According to the Trademarks Act, 1999, the court may grant compensatory and punitive damages in case of infringement or passing off. Awarding of damages arises as a result of tortious liability. In the case of Hero Honda Limited v. Shree Assuramji Scooters, it was stated by the court that when dealing with suits relating to infringements of trademarks, patents, etc., courts should grant compensatory as well as punitive damages with the purpose of discouraging the lawbreakers.




In order to claim any kind of damages, breach of contract is the first and foremost pre-condition. If there is no breach of contract, then no suit for damages can be instituted. The burden of proof lies on the claimant, that is to say, the claimant is required to establish the fact that he incurred some loss or injury for the compensation of which he is claiming such damages.  


In the case law Fateh Chand v. Balkishan Dass the court demanded the parties to prove the degree of loss or damage suffered as a result of a breach of contract.


In the case of Maula Bux the court has specifically held that the court is competent to award reasonable compensation in a case of breach even if no actual damage is proved to have been suffered as a consequence of the breach of contract.


In the case of Indian Oil Natural Gas Corporation Ltd. v, Saw Pipes Ltd. the court held that if the terms of the contract are clear and unambiguous stipulating the liquidated damages unless it is held that such estimate of damages or compensation is unreasonable or is by way of penalty, the party who has committed the breach is required to pay such compensation. In such a case, there is no question of proving the loss by the claimant. The burden is then in fact on the breaching party to lead the evidence to prove that no loss is likely to occur by such breach.


In the case of M/s Herbicides (India) Ltd. v. M/s. Shashank Pesticides P. Ltd it was held by the court that in case of liquidated damages, even the party it does not prove the actual damage or loss suffered by it, it is still entitled to reasonable damages unless it is proved that no loss or damage was caused on account of breach of the contract.


In the case of ONGC v. Saw Pipes it was held that the provisions relating to liquidated damages are required to be drafted with clarity and one has to prove that the amount is a genuine pre-estimate of loss or injury suffered.

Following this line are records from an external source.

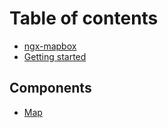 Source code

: # Table of contents

* [ngx-mapbox](README.md)
* [Getting started](installation.md)

## Components

* [Map](api/mapcomponent.md)

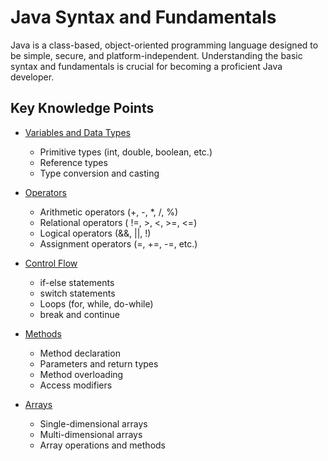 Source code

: # Java Syntax and Fundamentals

Java is a class-based, object-oriented programming language designed to be simple, secure, and platform-independent. Understanding the basic syntax and fundamentals is crucial for becoming a proficient Java developer.

## Key Knowledge Points

- [Variables and Data Types](01a_variables_and_data_types.md)
  - Primitive types (int, double, boolean, etc.)
  - Reference types
  - Type conversion and casting

- [Operators](01b_operators.md)
  - Arithmetic operators (+, -, *, /, %)
  - Relational operators ( !=, >, <, >=, <=)
  - Logical operators (&&, ||, !)
  - Assignment operators (=, +=, -=, etc.)

- [Control Flow](01c_control_flow.md)
  - if-else statements
  - switch statements
  - Loops (for, while, do-while)
  - break and continue

- [Methods](01d_methods.md)
  - Method declaration
  - Parameters and return types
  - Method overloading
  - Access modifiers

- [Arrays](Arrays.md)
  - Single-dimensional arrays
  - Multi-dimensional arrays
  - Array operations and methods
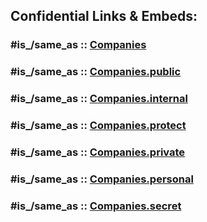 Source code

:



## Confidential Links & Embeds: 

### #is_/same_as :: [Companies](Companies.md) 

### #is_/same_as :: [Companies.public](/_public/Economics/Companies.public.md) 

### #is_/same_as :: [Companies.internal](/_internal/Economics/Companies.internal.md) 

### #is_/same_as :: [Companies.protect](/_protect/Economics/Companies.protect.md) 

### #is_/same_as :: [Companies.private](/_private/Economics/Companies.private.md) 

### #is_/same_as :: [Companies.personal](/_personal/Economics/Companies.personal.md) 

### #is_/same_as :: [Companies.secret](/_secret/Economics/Companies.secret.md)

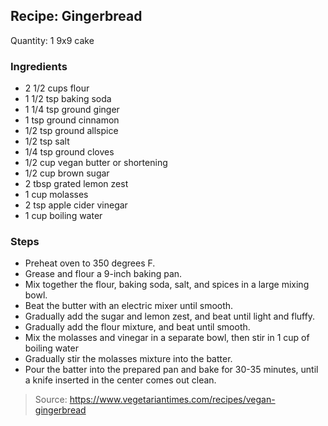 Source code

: ## Recipe: Gingerbread
Quantity: 1 9x9 cake  

### Ingredients
 - 2 1/2 cups flour
 - 1 1/2 tsp baking soda
 - 1 1/4 tsp ground ginger
 - 1 tsp ground cinnamon
 - 1/2 tsp ground allspice
 - 1/2 tsp salt
 - 1/4 tsp ground cloves
 - 1/2 cup vegan butter or shortening
 - 1/2 cup brown sugar
 - 2 tbsp grated lemon zest
 - 1 cup molasses
 - 2 tsp apple cider vinegar
 - 1 cup boiling water

### Steps
 - Preheat oven to 350 degrees F.
 - Grease and flour a 9-inch baking pan.
 - Mix together the flour, baking soda, salt, and spices in a large mixing bowl.
 - Beat the butter with an electric mixer until smooth.
 - Gradually add the sugar and lemon zest, and beat until light and fluffy.
 - Gradually add the flour mixture, and beat until smooth.
 - Mix the molasses and vinegar in a separate bowl, then stir in 1 cup of boiling water
 - Gradually stir the molasses mixture into the batter.
 - Pour the batter into the prepared pan and bake for 30-35 minutes, until a knife inserted in the center comes out clean.

> Source: https://www.vegetariantimes.com/recipes/vegan-gingerbread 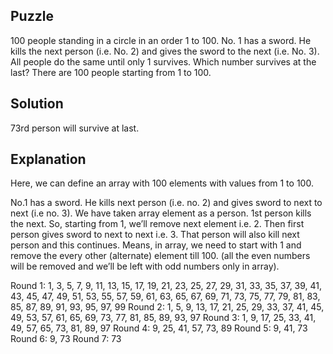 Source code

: ## Puzzle <br />
100 people standing in a circle in an order 1 to 100. No. 1 has a sword. He kills the next person (i.e. No. 2) and gives the sword to the next (i.e. No. 3). All people do the same until only 1 survives. Which number survives at the last?
There are 100 people starting from 1 to 100.

## Solution <br />
73rd person will survive at last.

## Explanation <br />
Here, we can define an array with 100 elements with values from 1 to 100.

No.1 has a sword. He kills next person (i.e. no. 2) and gives sword to next to next (i.e no. 3).
We have taken array element as a person. 1st person kills the next. So, starting from 1, we’ll remove next element i.e. 2.
Then first person gives sword to next to next i.e. 3. That person will also kill next person and this continues. 
Means, in array, we need to start with 1 and remove the every other (alternate) element till 100. 
(all the even numbers will be removed and we’ll be left with odd numbers only in array).

Round 1: 1, 3, 5, 7, 9, 11, 13, 15, 17, 19, 21, 23, 25, 27, 29, 31, 33, 35, 37, 39, 41, 43, 45, 47, 49, 51, 53, 55, 57, 59, 61, 63, 65, 67, 69, 71, 73, 75, 77, 79, 81, 83, 85, 87, 89, 91, 93, 95, 97, 99
Round 2: 1, 5, 9, 13, 17, 21, 25, 29, 33, 37, 41, 45, 49, 53, 57, 61, 65, 69, 73, 77, 81, 85, 89, 93, 97
Round 3: 1, 9, 17, 25, 33, 41, 49, 57, 65, 73, 81, 89, 97
Round 4: 9, 25, 41, 57, 73, 89
Round 5: 9, 41, 73
Round 6: 9, 73
Round 7: 73
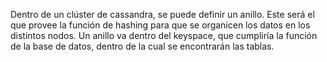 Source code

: Dentro de un clúster de cassandra, se puede definir un anillo. Este será el que provee la función de hashing para que se organicen los datos en los distintos nodos. Un anillo va dentro del keyspace, que cumpliría la función de la base de datos, dentro de la cual se encontrarán las tablas. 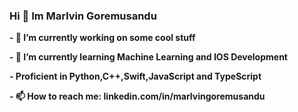 ### Hi 👋 Im Marlvin Goremusandu


**- 🔭 I’m currently working on some cool stuff**


**- 🌱 I’m currently learning Machine Learning and IOS Development**


**- Proficient in Python,C++,Swift,JavaScript and TypeScript**




**- 📫 How to reach me: linkedin.com/in/marlvingoremusandu**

The purpose of awarding damages, in general, is to make the injured party whole, that is to say, to put the injured party in the same position he would have been in, had he not been wronged or had the contract not been breached. Even in cases where there is no loss or injury caused to a party due to breach of contractual terms by the other party, the court has the power to award nominal damages, merely as a sign of recognition of the party’s right. Nonetheless, the non-defaulting party is only entitled to such damages that arise out of a usual course of things resulting from a breach of contract. The Indian Courts have time and again construed principles relating to damages as flexible and have considered these principles to be capable of a liberal application. The claimant can only claim such amount as was reasonably foreseeable at the time of execution of the contract. This reasonably foreseeable loss, damage, or harm inter alia depends on the shared knowledge of both the parties to the contract.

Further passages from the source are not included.